He also reported that “when the company recommenced work in January last the quantity of water pumped was 3,000 gallons per hour, which quantity reduced to 2,000 gallons per hour after six weeks of pumping”. He concluded that “either a lode exists or there is an immense area of lake wash, but that in either case suggesting there was a “most valuable deposit”.

Although the warden reported that he had inspected the Prospecting company’s workings, at this point the record becomes less clear. Shortly before the Prospecting company recommenced operations, a company that had been formed in Melbourne – The Mount Browne Amalgamated Gold Mining Company (No Liability) – appears to have become involved. While the local people may have thought their Prospecting company was financing the expenditure, other sources of information suggest this was not the case.

The Mount Browne Amalgamated Gold Mining (Alluvial) Company (no liability)

There was something decidedly odd about the Mount Browne Amalgamated and the newspaper reports of the company’s several meetings held in Melbourne do nothing to dispel a feeling that the whole organisation was not quite what it seemed. The most significant pointers in this regard have to do with £914/1/8 included in the value of assets for the half-year to 30 June 1890 but of which the shareholders had no intimation, the highly speculative valuation of the company’s property (£10,000) , the lack of any record that the company had formally adopted articles of association or rules, and the ongoing relevance of a syndicate agreement in connection with the governance of the organisation. As mentioned above, a detailed examination of the scanty information that exists about both the Prospecting company and the Amalgamated company has been set out in a separate page.

Visit The Mount Browne Company page or read on for a more general discussion of events at Mount Browne.

The combined efforts of the Mount Browne Prospecting and the Mount Browne Amalgamated companies.

A useful but slightly misleading summary of the efforts made by the combined companies is found in a 1934 publication documenting sub-surface water …

“As the shallower deposits became exhausted the gravels, or ‘cement’, as the conglomerate is known, were followed down the dip with satisfactory results until water level was reached at depths of 180 to 200 feet below the surface. Attempts were made to mine below water level but without success.
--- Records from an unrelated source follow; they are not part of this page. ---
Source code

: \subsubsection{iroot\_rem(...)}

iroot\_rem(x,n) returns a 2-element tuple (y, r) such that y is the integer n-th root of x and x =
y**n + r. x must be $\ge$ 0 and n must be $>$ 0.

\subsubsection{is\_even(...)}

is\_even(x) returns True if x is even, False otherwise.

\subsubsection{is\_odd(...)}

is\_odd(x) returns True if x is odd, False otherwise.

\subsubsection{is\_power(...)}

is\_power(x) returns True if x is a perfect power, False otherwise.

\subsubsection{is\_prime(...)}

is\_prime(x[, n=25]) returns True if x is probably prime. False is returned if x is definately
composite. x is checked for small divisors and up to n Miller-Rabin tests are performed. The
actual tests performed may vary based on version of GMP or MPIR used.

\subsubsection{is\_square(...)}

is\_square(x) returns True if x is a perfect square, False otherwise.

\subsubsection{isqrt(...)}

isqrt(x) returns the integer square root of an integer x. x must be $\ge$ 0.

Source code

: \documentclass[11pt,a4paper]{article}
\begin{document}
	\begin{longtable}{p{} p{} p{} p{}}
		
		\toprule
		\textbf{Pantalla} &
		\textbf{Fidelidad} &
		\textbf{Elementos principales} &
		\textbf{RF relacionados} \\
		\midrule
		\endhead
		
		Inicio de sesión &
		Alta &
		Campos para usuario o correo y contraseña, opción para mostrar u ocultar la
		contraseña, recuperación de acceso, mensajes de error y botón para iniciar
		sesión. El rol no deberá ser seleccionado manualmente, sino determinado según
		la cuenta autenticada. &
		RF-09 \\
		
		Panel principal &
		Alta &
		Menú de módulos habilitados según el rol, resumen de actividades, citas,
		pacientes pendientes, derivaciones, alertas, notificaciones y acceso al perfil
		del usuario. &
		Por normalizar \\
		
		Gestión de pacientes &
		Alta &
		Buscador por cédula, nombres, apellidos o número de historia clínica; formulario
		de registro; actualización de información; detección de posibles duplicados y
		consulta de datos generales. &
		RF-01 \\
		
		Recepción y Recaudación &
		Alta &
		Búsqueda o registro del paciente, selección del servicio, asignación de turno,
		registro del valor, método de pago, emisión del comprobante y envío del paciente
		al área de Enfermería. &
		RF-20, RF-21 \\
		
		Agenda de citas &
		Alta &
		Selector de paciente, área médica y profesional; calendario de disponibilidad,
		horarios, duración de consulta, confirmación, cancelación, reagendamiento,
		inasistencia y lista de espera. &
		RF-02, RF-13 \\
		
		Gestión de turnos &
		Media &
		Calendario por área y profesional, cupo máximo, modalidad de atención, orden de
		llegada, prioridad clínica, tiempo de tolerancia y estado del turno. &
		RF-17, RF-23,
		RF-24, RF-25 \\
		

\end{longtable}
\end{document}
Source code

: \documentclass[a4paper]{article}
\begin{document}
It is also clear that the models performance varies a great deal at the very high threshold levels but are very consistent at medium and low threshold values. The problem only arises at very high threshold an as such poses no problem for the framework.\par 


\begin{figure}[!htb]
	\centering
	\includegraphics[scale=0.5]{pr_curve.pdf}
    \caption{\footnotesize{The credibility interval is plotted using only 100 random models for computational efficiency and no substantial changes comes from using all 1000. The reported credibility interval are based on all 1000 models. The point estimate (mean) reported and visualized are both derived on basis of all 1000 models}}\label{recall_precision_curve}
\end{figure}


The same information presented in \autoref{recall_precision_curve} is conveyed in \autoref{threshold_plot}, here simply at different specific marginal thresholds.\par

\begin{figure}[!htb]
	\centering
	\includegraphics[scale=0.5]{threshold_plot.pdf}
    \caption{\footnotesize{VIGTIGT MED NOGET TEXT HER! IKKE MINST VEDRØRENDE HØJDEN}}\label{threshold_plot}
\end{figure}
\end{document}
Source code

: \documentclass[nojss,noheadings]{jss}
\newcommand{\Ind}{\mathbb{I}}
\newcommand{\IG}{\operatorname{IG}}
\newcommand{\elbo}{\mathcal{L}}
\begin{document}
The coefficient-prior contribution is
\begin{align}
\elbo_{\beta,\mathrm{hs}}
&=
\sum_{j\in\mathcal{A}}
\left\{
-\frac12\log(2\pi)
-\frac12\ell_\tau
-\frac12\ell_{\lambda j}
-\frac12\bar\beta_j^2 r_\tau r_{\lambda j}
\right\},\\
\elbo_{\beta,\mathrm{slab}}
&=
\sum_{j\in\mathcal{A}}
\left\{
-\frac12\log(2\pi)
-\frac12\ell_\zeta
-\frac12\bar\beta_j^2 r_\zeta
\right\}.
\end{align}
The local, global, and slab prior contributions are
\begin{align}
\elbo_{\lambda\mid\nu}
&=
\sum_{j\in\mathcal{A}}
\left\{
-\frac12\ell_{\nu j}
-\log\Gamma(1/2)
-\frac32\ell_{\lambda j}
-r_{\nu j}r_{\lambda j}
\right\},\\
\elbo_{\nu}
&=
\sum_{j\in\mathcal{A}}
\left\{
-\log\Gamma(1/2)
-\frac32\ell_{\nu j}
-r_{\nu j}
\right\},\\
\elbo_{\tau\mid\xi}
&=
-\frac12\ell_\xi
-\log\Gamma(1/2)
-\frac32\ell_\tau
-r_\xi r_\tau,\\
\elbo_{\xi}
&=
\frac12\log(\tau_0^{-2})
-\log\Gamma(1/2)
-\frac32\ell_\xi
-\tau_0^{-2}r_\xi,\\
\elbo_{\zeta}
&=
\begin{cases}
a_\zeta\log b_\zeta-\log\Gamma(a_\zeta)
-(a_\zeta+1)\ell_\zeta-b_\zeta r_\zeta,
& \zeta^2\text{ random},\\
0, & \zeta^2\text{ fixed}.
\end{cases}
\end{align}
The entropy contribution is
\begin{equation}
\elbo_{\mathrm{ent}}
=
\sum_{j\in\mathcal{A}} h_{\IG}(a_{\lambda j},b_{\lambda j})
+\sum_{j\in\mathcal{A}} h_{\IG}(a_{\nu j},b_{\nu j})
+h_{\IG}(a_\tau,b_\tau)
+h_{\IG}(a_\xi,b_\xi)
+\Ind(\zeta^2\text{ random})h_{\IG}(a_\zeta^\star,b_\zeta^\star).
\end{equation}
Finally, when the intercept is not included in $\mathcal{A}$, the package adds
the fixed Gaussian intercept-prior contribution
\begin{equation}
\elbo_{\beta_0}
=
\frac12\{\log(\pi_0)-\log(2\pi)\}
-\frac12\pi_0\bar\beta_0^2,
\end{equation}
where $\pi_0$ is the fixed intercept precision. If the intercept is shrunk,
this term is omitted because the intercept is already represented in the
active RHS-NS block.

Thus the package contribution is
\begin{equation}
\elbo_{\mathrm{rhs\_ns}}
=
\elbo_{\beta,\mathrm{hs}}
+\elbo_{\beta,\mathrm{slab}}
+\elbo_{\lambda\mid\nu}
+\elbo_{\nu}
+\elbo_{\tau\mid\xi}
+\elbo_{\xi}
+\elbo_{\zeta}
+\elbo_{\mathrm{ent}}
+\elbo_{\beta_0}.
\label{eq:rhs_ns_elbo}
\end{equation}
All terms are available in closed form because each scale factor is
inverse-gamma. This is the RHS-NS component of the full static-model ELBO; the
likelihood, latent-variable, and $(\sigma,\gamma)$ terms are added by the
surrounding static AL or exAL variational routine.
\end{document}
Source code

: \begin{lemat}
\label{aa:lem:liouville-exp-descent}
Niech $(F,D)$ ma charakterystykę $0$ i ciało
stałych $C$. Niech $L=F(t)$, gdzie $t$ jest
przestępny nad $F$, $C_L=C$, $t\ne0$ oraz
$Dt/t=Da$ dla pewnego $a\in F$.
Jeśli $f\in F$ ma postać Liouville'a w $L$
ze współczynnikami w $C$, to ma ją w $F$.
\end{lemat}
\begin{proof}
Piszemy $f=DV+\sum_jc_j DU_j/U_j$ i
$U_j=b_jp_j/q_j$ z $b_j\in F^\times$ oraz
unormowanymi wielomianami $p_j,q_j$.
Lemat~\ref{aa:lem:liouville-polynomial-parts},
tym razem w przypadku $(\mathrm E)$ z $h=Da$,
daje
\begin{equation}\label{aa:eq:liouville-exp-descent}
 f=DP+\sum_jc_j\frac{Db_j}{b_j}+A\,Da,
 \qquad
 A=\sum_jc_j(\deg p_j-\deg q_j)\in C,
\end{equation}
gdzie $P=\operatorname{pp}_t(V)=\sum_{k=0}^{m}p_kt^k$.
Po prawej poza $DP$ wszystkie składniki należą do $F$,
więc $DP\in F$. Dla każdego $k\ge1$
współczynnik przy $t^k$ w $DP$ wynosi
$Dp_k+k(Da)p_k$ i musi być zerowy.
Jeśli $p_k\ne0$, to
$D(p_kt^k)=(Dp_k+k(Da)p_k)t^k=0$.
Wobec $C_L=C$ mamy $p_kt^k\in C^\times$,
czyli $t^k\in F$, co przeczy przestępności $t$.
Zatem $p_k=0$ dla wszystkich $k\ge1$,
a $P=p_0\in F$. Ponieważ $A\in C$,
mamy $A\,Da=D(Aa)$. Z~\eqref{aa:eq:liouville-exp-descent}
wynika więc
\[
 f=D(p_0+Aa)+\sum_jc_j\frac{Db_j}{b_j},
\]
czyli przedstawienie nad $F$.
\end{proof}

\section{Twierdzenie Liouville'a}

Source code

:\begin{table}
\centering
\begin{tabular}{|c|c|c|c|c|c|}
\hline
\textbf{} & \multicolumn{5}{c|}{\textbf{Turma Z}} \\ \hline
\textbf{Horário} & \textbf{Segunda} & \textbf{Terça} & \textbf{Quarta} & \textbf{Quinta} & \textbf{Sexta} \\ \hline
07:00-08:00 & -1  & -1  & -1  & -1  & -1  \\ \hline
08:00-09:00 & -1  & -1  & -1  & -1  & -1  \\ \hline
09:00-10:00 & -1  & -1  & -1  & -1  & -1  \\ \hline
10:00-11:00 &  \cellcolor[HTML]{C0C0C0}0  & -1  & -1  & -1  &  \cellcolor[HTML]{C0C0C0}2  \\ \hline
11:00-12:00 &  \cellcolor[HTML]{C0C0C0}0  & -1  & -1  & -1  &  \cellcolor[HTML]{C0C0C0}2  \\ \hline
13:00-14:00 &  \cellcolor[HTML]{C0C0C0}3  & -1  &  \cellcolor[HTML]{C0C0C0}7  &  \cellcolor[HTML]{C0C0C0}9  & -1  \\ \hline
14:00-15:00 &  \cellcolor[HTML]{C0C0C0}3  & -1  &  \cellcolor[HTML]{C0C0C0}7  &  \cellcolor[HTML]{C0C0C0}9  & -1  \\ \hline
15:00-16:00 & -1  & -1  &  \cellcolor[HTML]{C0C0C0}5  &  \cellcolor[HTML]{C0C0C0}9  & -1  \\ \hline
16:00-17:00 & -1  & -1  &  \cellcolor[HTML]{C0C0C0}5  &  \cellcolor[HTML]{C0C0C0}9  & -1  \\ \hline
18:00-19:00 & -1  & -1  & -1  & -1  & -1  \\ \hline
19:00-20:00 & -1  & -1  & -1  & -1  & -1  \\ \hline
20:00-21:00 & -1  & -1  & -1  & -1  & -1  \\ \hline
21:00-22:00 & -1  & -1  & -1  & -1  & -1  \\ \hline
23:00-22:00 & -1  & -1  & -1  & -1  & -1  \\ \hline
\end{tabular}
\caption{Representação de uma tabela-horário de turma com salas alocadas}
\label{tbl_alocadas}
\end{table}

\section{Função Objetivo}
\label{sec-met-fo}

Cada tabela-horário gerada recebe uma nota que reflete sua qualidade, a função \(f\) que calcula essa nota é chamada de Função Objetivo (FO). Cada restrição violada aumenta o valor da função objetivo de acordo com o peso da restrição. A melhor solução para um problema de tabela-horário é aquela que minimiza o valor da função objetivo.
“The most important undertaking of this kind was that of the Mount Browne Prospecting Company, formed in 1887 to test the deep ground at Billy Goat Hill. A shaft was sunk on the south-west flank of the hill to a depth of 241 feet. Heavy water was encountered and as bailing by horse-whim proved unsuccessful, pumps were installed in 1890, which lifted water from the workings at the rate of 45,000 gallons per day. Connection was made to an old shaft – the All Nations – and at a distance of 250 feet from the Company’s shaft 1 to 5 feet of wash was exposed, ranging in value from 3 to 12 dwt of gold per load. Operations ceased in 1891 and the shaft passed into the control of the Government as a public well…No further attempt to test the deep ground at Billy Goat Hill has been made and as the values on the shallow workings became too poor to work, men gradually left the field.” (Mineral Resources No. 36 – West Darling District – A geological reconnaissance with Special Reference to the Resources of SUBSURFACE WATER“, E.J.Kenny, NSW Dept of Mines, 1934)

The initial and least rewarding work – that of sinking the shaft to a depth of 241 feet – was done by the Mount Browne Prospecting Gold Mining Company, the company formed almost exclusively by local interests – during the two years prior to November 1889.

in November or December 1889, when the Mount Browne Amalgamated arrived on the scene the horse-whim was replaced by a steam-driven pump. Dating of this event is based upon Newspaper reports of the day which stated that 40 tons of equipment intended for the Mount Browne Amalgamated Gold Mining Company arrived at Wilcannia on the paddle-steamer Golconda and the barge Leviathan on October 5th 1889. It was being transferred the same day to teams for what was expected to be a three-week journey to Mount Browne. (Argus, Melbourne, Monday 7th October1889, P4). Clearly, given its weight this cargo was more than just pumping equipment but it seems reasonably clear that the pumping equipment was included. Thomas Wakefield Chambers’ Sturt Recorder Milparinka and Mount Browne and Advertiser from a much later date gives a hint as to what else was included – an 8-head stamper battery, high-capacity pumping equipment, steam engine (with boiler) and winding gear all of which later found its way to Warratta. For the details of this refer to the page on the Warratta Battery.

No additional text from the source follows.